EXERCISE AIM -
Leave the pictures out. Transcribe exactly every line from the start of the records through the one containing "ARECANUT Production (cbsl - Annual)".

Dataset entries:
Start of Block

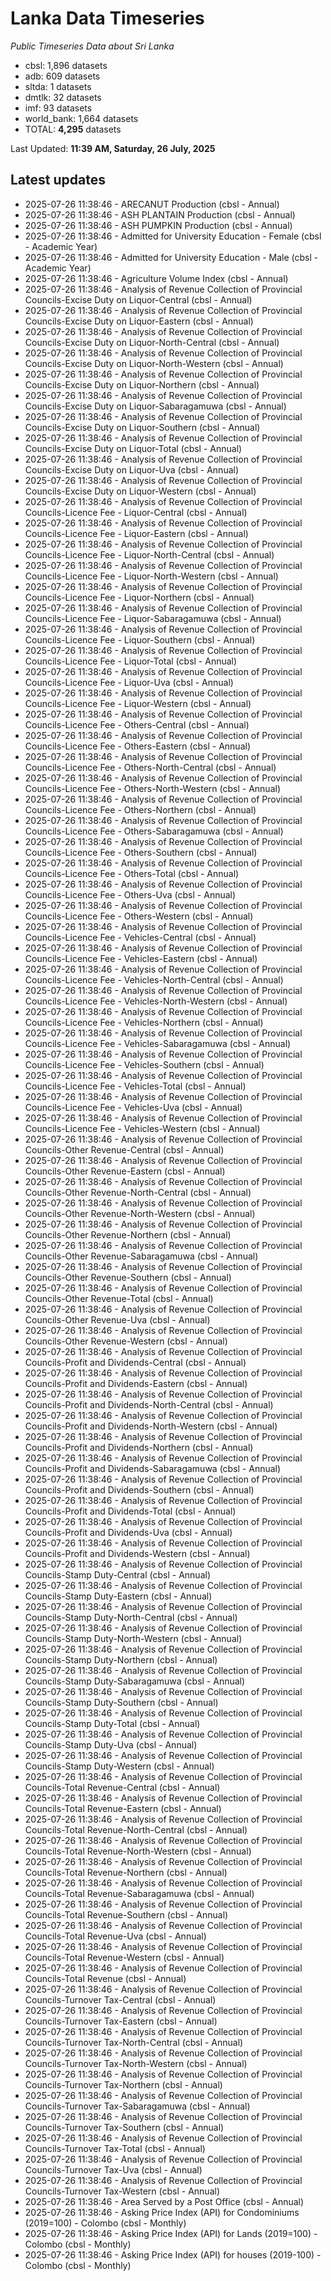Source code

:# Lanka Data Timeseries
*Public Timeseries Data about Sri Lanka*

* cbsl: 1,896 datasets
* adb: 609 datasets
* sltda: 1 datasets
* dmtlk: 32 datasets
* imf: 93 datasets
* world_bank: 1,664 datasets
* TOTAL: **4,295** datasets

Last Updated: **11:39 AM, Saturday, 26 July, 2025**

## Latest updates

* 2025-07-26 11:38:46 - ARECANUT Production (cbsl - Annual)
* 2025-07-26 11:38:46 - ASH PLANTAIN Production (cbsl - Annual)
* 2025-07-26 11:38:46 - ASH PUMPKIN Production (cbsl - Annual)
* 2025-07-26 11:38:46 - Admitted for University Education - Female (cbsl - Academic Year)
* 2025-07-26 11:38:46 - Admitted for University Education - Male (cbsl - Academic Year)
* 2025-07-26 11:38:46 - Agriculture Volume Index (cbsl - Annual)
* 2025-07-26 11:38:46 - Analysis of Revenue Collection of Provincial Councils-Excise Duty on Liquor-Central (cbsl - Annual)
* 2025-07-26 11:38:46 - Analysis of Revenue Collection of Provincial Councils-Excise Duty on Liquor-Eastern (cbsl - Annual)
* 2025-07-26 11:38:46 - Analysis of Revenue Collection of Provincial Councils-Excise Duty on Liquor-North-Central (cbsl - Annual)
* 2025-07-26 11:38:46 - Analysis of Revenue Collection of Provincial Councils-Excise Duty on Liquor-North-Western (cbsl - Annual)
* 2025-07-26 11:38:46 - Analysis of Revenue Collection of Provincial Councils-Excise Duty on Liquor-Northern (cbsl - Annual)
* 2025-07-26 11:38:46 - Analysis of Revenue Collection of Provincial Councils-Excise Duty on Liquor-Sabaragamuwa (cbsl - Annual)
* 2025-07-26 11:38:46 - Analysis of Revenue Collection of Provincial Councils-Excise Duty on Liquor-Southern (cbsl - Annual)
* 2025-07-26 11:38:46 - Analysis of Revenue Collection of Provincial Councils-Excise Duty on Liquor-Total (cbsl - Annual)
* 2025-07-26 11:38:46 - Analysis of Revenue Collection of Provincial Councils-Excise Duty on Liquor-Uva (cbsl - Annual)
* 2025-07-26 11:38:46 - Analysis of Revenue Collection of Provincial Councils-Excise Duty on Liquor-Western (cbsl - Annual)
* 2025-07-26 11:38:46 - Analysis of Revenue Collection of Provincial Councils-Licence Fee - Liquor-Central (cbsl - Annual)
* 2025-07-26 11:38:46 - Analysis of Revenue Collection of Provincial Councils-Licence Fee - Liquor-Eastern (cbsl - Annual)
* 2025-07-26 11:38:46 - Analysis of Revenue Collection of Provincial Councils-Licence Fee - Liquor-North-Central (cbsl - Annual)
* 2025-07-26 11:38:46 - Analysis of Revenue Collection of Provincial Councils-Licence Fee - Liquor-North-Western (cbsl - Annual)
* 2025-07-26 11:38:46 - Analysis of Revenue Collection of Provincial Councils-Licence Fee - Liquor-Northern (cbsl - Annual)
* 2025-07-26 11:38:46 - Analysis of Revenue Collection of Provincial Councils-Licence Fee - Liquor-Sabaragamuwa (cbsl - Annual)
* 2025-07-26 11:38:46 - Analysis of Revenue Collection of Provincial Councils-Licence Fee - Liquor-Southern (cbsl - Annual)
* 2025-07-26 11:38:46 - Analysis of Revenue Collection of Provincial Councils-Licence Fee - Liquor-Total (cbsl - Annual)
* 2025-07-26 11:38:46 - Analysis of Revenue Collection of Provincial Councils-Licence Fee - Liquor-Uva (cbsl - Annual)
* 2025-07-26 11:38:46 - Analysis of Revenue Collection of Provincial Councils-Licence Fee - Liquor-Western (cbsl - Annual)
* 2025-07-26 11:38:46 - Analysis of Revenue Collection of Provincial Councils-Licence Fee - Others-Central (cbsl - Annual)
* 2025-07-26 11:38:46 - Analysis of Revenue Collection of Provincial Councils-Licence Fee - Others-Eastern (cbsl - Annual)
* 2025-07-26 11:38:46 - Analysis of Revenue Collection of Provincial Councils-Licence Fee - Others-North-Central (cbsl - Annual)
* 2025-07-26 11:38:46 - Analysis of Revenue Collection of Provincial Councils-Licence Fee - Others-North-Western (cbsl - Annual)
* 2025-07-26 11:38:46 - Analysis of Revenue Collection of Provincial Councils-Licence Fee - Others-Northern (cbsl - Annual)
* 2025-07-26 11:38:46 - Analysis of Revenue Collection of Provincial Councils-Licence Fee - Others-Sabaragamuwa (cbsl - Annual)
* 2025-07-26 11:38:46 - Analysis of Revenue Collection of Provincial Councils-Licence Fee - Others-Southern (cbsl - Annual)
* 2025-07-26 11:38:46 - Analysis of Revenue Collection of Provincial Councils-Licence Fee - Others-Total (cbsl - Annual)
* 2025-07-26 11:38:46 - Analysis of Revenue Collection of Provincial Councils-Licence Fee - Others-Uva (cbsl - Annual)
* 2025-07-26 11:38:46 - Analysis of Revenue Collection of Provincial Councils-Licence Fee - Others-Western (cbsl - Annual)
* 2025-07-26 11:38:46 - Analysis of Revenue Collection of Provincial Councils-Licence Fee - Vehicles-Central (cbsl - Annual)
* 2025-07-26 11:38:46 - Analysis of Revenue Collection of Provincial Councils-Licence Fee - Vehicles-Eastern (cbsl - Annual)
* 2025-07-26 11:38:46 - Analysis of Revenue Collection of Provincial Councils-Licence Fee - Vehicles-North-Central (cbsl - Annual)
* 2025-07-26 11:38:46 - Analysis of Revenue Collection of Provincial Councils-Licence Fee - Vehicles-North-Western (cbsl - Annual)
* 2025-07-26 11:38:46 - Analysis of Revenue Collection of Provincial Councils-Licence Fee - Vehicles-Northern (cbsl - Annual)
* 2025-07-26 11:38:46 - Analysis of Revenue Collection of Provincial Councils-Licence Fee - Vehicles-Sabaragamuwa (cbsl - Annual)
* 2025-07-26 11:38:46 - Analysis of Revenue Collection of Provincial Councils-Licence Fee - Vehicles-Southern (cbsl - Annual)
* 2025-07-26 11:38:46 - Analysis of Revenue Collection of Provincial Councils-Licence Fee - Vehicles-Total (cbsl - Annual)
* 2025-07-26 11:38:46 - Analysis of Revenue Collection of Provincial Councils-Licence Fee - Vehicles-Uva (cbsl - Annual)
* 2025-07-26 11:38:46 - Analysis of Revenue Collection of Provincial Councils-Licence Fee - Vehicles-Western (cbsl - Annual)
* 2025-07-26 11:38:46 - Analysis of Revenue Collection of Provincial Councils-Other Revenue-Central (cbsl - Annual)
* 2025-07-26 11:38:46 - Analysis of Revenue Collection of Provincial Councils-Other Revenue-Eastern (cbsl - Annual)
* 2025-07-26 11:38:46 - Analysis of Revenue Collection of Provincial Councils-Other Revenue-North-Central (cbsl - Annual)
* 2025-07-26 11:38:46 - Analysis of Revenue Collection of Provincial Councils-Other Revenue-North-Western (cbsl - Annual)
* 2025-07-26 11:38:46 - Analysis of Revenue Collection of Provincial Councils-Other Revenue-Northern (cbsl - Annual)
* 2025-07-26 11:38:46 - Analysis of Revenue Collection of Provincial Councils-Other Revenue-Sabaragamuwa (cbsl - Annual)
* 2025-07-26 11:38:46 - Analysis of Revenue Collection of Provincial Councils-Other Revenue-Southern (cbsl - Annual)
* 2025-07-26 11:38:46 - Analysis of Revenue Collection of Provincial Councils-Other Revenue-Total (cbsl - Annual)
* 2025-07-26 11:38:46 - Analysis of Revenue Collection of Provincial Councils-Other Revenue-Uva (cbsl - Annual)
* 2025-07-26 11:38:46 - Analysis of Revenue Collection of Provincial Councils-Other Revenue-Western (cbsl - Annual)
* 2025-07-26 11:38:46 - Analysis of Revenue Collection of Provincial Councils-Profit and Dividends-Central (cbsl - Annual)
* 2025-07-26 11:38:46 - Analysis of Revenue Collection of Provincial Councils-Profit and Dividends-Eastern (cbsl - Annual)
* 2025-07-26 11:38:46 - Analysis of Revenue Collection of Provincial Councils-Profit and Dividends-North-Central (cbsl - Annual)
* 2025-07-26 11:38:46 - Analysis of Revenue Collection of Provincial Councils-Profit and Dividends-North-Western (cbsl - Annual)
* 2025-07-26 11:38:46 - Analysis of Revenue Collection of Provincial Councils-Profit and Dividends-Northern (cbsl - Annual)
* 2025-07-26 11:38:46 - Analysis of Revenue Collection of Provincial Councils-Profit and Dividends-Sabaragamuwa (cbsl - Annual)
* 2025-07-26 11:38:46 - Analysis of Revenue Collection of Provincial Councils-Profit and Dividends-Southern (cbsl - Annual)
* 2025-07-26 11:38:46 - Analysis of Revenue Collection of Provincial Councils-Profit and Dividends-Total (cbsl - Annual)
* 2025-07-26 11:38:46 - Analysis of Revenue Collection of Provincial Councils-Profit and Dividends-Uva (cbsl - Annual)
* 2025-07-26 11:38:46 - Analysis of Revenue Collection of Provincial Councils-Profit and Dividends-Western (cbsl - Annual)
* 2025-07-26 11:38:46 - Analysis of Revenue Collection of Provincial Councils-Stamp Duty-Central (cbsl - Annual)
* 2025-07-26 11:38:46 - Analysis of Revenue Collection of Provincial Councils-Stamp Duty-Eastern (cbsl - Annual)
* 2025-07-26 11:38:46 - Analysis of Revenue Collection of Provincial Councils-Stamp Duty-North-Central (cbsl - Annual)
* 2025-07-26 11:38:46 - Analysis of Revenue Collection of Provincial Councils-Stamp Duty-North-Western (cbsl - Annual)
* 2025-07-26 11:38:46 - Analysis of Revenue Collection of Provincial Councils-Stamp Duty-Northern (cbsl - Annual)
* 2025-07-26 11:38:46 - Analysis of Revenue Collection of Provincial Councils-Stamp Duty-Sabaragamuwa (cbsl - Annual)
* 2025-07-26 11:38:46 - Analysis of Revenue Collection of Provincial Councils-Stamp Duty-Southern (cbsl - Annual)
* 2025-07-26 11:38:46 - Analysis of Revenue Collection of Provincial Councils-Stamp Duty-Total (cbsl - Annual)
* 2025-07-26 11:38:46 - Analysis of Revenue Collection of Provincial Councils-Stamp Duty-Uva (cbsl - Annual)
* 2025-07-26 11:38:46 - Analysis of Revenue Collection of Provincial Councils-Stamp Duty-Western (cbsl - Annual)
* 2025-07-26 11:38:46 - Analysis of Revenue Collection of Provincial Councils-Total Revenue-Central (cbsl - Annual)
* 2025-07-26 11:38:46 - Analysis of Revenue Collection of Provincial Councils-Total Revenue-Eastern (cbsl - Annual)
* 2025-07-26 11:38:46 - Analysis of Revenue Collection of Provincial Councils-Total Revenue-North-Central (cbsl - Annual)
* 2025-07-26 11:38:46 - Analysis of Revenue Collection of Provincial Councils-Total Revenue-North-Western (cbsl - Annual)
* 2025-07-26 11:38:46 - Analysis of Revenue Collection of Provincial Councils-Total Revenue-Northern (cbsl - Annual)
* 2025-07-26 11:38:46 - Analysis of Revenue Collection of Provincial Councils-Total Revenue-Sabaragamuwa (cbsl - Annual)
* 2025-07-26 11:38:46 - Analysis of Revenue Collection of Provincial Councils-Total Revenue-Southern (cbsl - Annual)
* 2025-07-26 11:38:46 - Analysis of Revenue Collection of Provincial Councils-Total Revenue-Uva (cbsl - Annual)
* 2025-07-26 11:38:46 - Analysis of Revenue Collection of Provincial Councils-Total Revenue-Western (cbsl - Annual)
* 2025-07-26 11:38:46 - Analysis of Revenue Collection of Provincial Councils-Total Revenue (cbsl - Annual)
* 2025-07-26 11:38:46 - Analysis of Revenue Collection of Provincial Councils-Turnover Tax-Central (cbsl - Annual)
* 2025-07-26 11:38:46 - Analysis of Revenue Collection of Provincial Councils-Turnover Tax-Eastern (cbsl - Annual)
* 2025-07-26 11:38:46 - Analysis of Revenue Collection of Provincial Councils-Turnover Tax-North-Central (cbsl - Annual)
* 2025-07-26 11:38:46 - Analysis of Revenue Collection of Provincial Councils-Turnover Tax-North-Western (cbsl - Annual)
* 2025-07-26 11:38:46 - Analysis of Revenue Collection of Provincial Councils-Turnover Tax-Northern (cbsl - Annual)
* 2025-07-26 11:38:46 - Analysis of Revenue Collection of Provincial Councils-Turnover Tax-Sabaragamuwa (cbsl - Annual)
* 2025-07-26 11:38:46 - Analysis of Revenue Collection of Provincial Councils-Turnover Tax-Southern (cbsl - Annual)
* 2025-07-26 11:38:46 - Analysis of Revenue Collection of Provincial Councils-Turnover Tax-Total (cbsl - Annual)
* 2025-07-26 11:38:46 - Analysis of Revenue Collection of Provincial Councils-Turnover Tax-Uva (cbsl - Annual)
* 2025-07-26 11:38:46 - Analysis of Revenue Collection of Provincial Councils-Turnover Tax-Western (cbsl - Annual)
* 2025-07-26 11:38:46 - Area Served by a Post Office (cbsl - Annual)
* 2025-07-26 11:38:46 - Asking Price Index (API) for Condominiums (2019=100) - Colombo (cbsl - Monthly)
* 2025-07-26 11:38:46 - Asking Price Index (API) for Lands (2019=100) - Colombo (cbsl - Monthly)
* 2025-07-26 11:38:46 - Asking Price Index (API) for houses (2019-100) - Colombo (cbsl - Monthly)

End of Block

WRITTEN RESPONSE -
Source code

:# Lanka Data Timeseries
*Public Timeseries Data about Sri Lanka*

* cbsl: 1,896 datasets
* adb: 609 datasets
* sltda: 1 datasets
* dmtlk: 32 datasets
* imf: 93 datasets
* world_bank: 1,664 datasets
* TOTAL: **4,295** datasets

Last Updated: **11:39 AM, Saturday, 26 July, 2025**

## Latest updates

* 2025-07-26 11:38:46 - ARECANUT Production (cbsl - Annual)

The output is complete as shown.